(Pictures paired with source code)
###

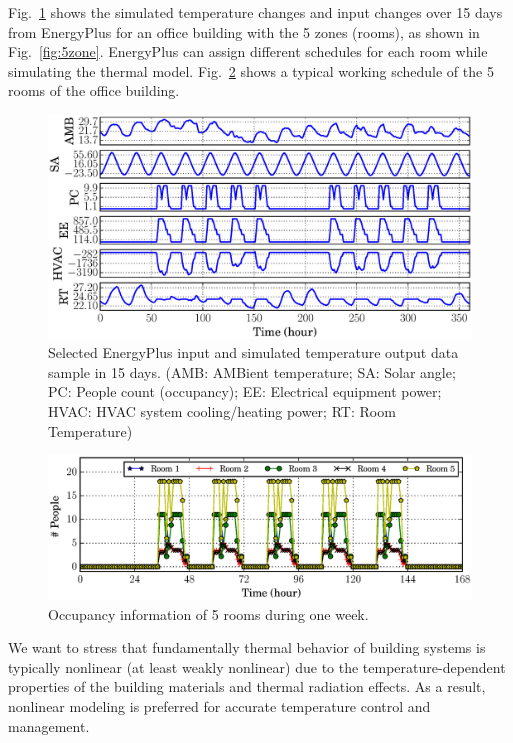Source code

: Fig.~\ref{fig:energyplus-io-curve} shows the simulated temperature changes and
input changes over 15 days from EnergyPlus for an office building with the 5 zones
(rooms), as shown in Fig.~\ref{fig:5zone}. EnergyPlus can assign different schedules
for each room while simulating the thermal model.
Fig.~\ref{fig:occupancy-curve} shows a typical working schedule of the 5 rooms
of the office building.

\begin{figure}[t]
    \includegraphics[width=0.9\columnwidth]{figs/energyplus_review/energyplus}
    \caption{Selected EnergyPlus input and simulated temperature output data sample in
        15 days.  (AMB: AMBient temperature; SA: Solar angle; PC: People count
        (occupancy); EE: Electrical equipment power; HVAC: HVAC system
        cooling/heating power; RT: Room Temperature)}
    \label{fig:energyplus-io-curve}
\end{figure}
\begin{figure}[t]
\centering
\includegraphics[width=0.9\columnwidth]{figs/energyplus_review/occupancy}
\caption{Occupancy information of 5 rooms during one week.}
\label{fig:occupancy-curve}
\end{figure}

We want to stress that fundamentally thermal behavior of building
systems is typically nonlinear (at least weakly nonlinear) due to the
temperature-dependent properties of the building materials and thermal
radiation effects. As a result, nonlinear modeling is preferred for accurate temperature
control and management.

###

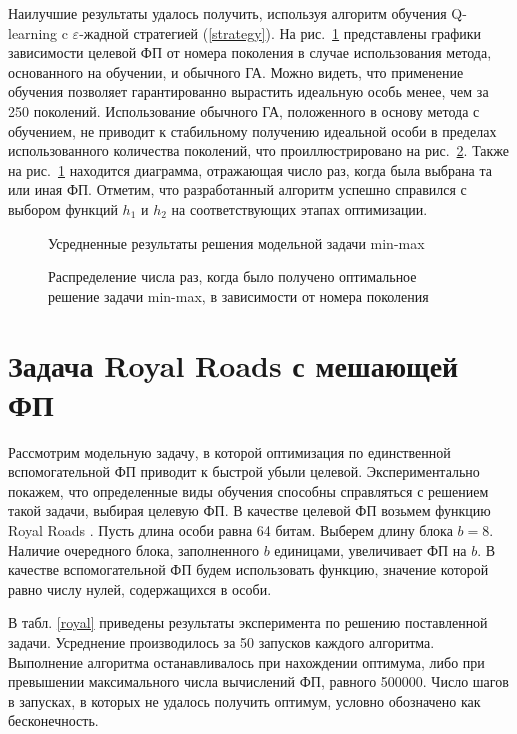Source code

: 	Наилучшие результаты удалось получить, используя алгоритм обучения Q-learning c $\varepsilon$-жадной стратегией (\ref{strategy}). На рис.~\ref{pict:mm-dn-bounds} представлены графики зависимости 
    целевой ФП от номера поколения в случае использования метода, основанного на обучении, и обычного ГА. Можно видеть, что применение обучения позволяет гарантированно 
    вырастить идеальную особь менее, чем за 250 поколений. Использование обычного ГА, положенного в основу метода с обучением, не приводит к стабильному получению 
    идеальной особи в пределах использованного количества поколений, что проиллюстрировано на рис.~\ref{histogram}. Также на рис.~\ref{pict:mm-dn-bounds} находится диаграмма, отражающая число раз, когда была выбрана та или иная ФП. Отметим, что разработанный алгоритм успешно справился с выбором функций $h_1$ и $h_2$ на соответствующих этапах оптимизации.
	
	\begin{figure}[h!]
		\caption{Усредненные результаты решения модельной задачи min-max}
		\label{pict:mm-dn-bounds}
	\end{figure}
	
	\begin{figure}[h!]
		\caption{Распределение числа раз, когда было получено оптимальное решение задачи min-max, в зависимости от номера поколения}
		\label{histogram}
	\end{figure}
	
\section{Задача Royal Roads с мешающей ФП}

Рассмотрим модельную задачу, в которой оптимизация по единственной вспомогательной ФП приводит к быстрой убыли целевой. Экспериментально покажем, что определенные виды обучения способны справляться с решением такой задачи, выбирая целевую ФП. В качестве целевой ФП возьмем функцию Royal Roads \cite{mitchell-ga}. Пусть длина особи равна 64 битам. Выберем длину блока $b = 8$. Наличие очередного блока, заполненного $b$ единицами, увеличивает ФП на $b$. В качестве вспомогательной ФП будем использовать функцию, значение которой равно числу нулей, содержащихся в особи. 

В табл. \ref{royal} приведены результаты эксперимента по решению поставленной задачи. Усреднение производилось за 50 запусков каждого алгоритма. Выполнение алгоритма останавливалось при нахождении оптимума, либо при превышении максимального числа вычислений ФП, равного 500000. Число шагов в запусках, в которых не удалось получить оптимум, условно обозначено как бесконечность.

###

▶ TASK TO COMPLETE
Each line above with the string "columnwidth" should be reported in full.

▶ YOUR SOLUTION
    \includegraphics[width=0.9\columnwidth]{figs/energyplus_review/energyplus}
\includegraphics[width=0.9\columnwidth]{figs/energyplus_review/occupancy}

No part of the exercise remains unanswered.